WHAT TO WORK ON => From the entries, return every line where the string "solamente" shows up.

RECORDS FOR PROCESSING =>
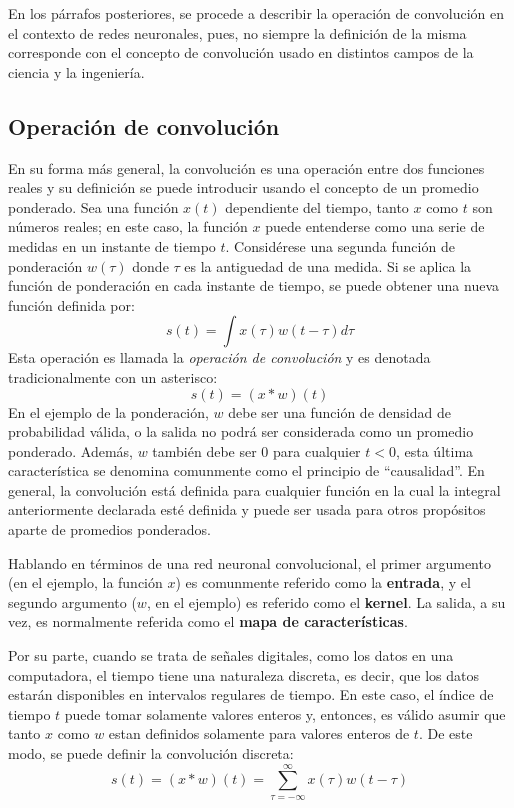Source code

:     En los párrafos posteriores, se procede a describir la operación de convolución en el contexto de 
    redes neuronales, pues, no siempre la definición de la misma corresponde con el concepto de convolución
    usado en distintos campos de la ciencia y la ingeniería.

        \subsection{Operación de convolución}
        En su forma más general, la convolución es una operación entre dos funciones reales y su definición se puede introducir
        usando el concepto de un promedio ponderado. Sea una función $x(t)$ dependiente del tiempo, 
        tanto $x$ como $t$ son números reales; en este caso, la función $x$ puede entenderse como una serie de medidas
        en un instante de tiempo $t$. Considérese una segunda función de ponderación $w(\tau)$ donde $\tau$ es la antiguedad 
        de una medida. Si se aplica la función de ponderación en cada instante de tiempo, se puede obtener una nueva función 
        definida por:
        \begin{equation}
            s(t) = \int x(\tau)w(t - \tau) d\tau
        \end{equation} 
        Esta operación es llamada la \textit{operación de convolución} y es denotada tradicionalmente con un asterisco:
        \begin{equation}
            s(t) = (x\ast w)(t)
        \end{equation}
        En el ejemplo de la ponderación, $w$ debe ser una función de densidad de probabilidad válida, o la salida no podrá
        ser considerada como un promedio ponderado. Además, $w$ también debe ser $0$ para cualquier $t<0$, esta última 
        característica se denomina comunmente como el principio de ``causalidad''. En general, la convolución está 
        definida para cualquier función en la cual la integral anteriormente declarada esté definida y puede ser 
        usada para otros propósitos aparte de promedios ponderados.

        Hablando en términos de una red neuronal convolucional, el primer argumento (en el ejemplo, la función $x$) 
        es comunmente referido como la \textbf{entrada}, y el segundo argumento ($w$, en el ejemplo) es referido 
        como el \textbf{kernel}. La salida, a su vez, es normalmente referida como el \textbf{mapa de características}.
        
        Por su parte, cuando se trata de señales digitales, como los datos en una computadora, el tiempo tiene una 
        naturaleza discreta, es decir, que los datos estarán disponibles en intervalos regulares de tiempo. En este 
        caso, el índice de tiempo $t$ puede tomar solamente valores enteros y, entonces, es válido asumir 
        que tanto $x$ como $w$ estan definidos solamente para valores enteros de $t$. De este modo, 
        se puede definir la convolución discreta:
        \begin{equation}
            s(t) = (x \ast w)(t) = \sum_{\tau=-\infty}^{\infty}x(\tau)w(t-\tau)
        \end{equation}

* * *

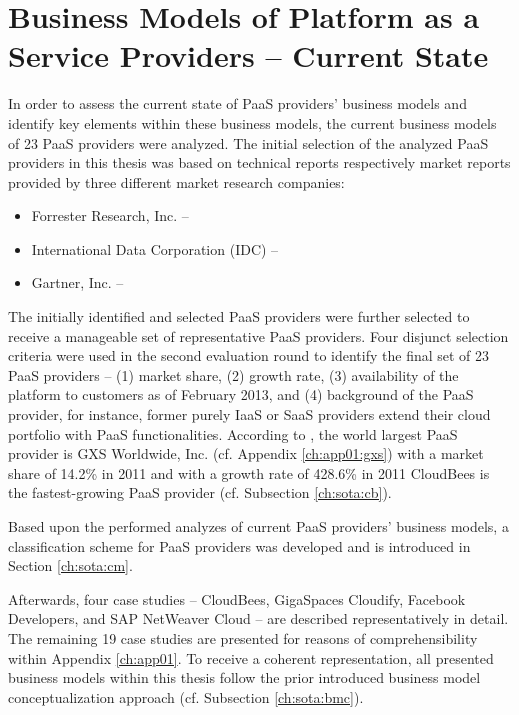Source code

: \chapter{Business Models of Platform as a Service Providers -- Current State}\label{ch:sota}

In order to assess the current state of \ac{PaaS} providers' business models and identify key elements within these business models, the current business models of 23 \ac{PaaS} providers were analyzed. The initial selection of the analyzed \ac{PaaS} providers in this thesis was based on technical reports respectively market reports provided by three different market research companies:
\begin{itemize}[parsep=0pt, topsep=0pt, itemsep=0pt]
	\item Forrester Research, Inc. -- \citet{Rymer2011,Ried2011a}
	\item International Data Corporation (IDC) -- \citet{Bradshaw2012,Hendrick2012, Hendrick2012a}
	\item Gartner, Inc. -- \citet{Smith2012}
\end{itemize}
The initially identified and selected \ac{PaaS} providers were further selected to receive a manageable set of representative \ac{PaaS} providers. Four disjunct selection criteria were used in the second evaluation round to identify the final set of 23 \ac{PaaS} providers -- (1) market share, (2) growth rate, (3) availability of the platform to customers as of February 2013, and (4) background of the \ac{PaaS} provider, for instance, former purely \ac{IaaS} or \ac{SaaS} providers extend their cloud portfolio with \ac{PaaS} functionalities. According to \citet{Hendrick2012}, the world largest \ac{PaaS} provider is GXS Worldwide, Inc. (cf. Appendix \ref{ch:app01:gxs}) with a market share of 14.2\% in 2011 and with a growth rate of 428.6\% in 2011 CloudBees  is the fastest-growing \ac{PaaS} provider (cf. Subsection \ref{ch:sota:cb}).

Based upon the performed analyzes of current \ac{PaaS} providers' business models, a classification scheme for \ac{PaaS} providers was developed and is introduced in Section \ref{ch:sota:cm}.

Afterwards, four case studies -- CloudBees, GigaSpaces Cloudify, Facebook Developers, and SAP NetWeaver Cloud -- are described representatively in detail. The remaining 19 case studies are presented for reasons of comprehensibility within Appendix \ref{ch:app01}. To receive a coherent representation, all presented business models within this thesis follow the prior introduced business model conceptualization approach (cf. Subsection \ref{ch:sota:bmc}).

EXERCISE ANSWER =>
        caso, el índice de tiempo $t$ puede tomar solamente valores enteros y, entonces, es válido asumir 
        que tanto $x$ como $w$ estan definidos solamente para valores enteros de $t$. De este modo, 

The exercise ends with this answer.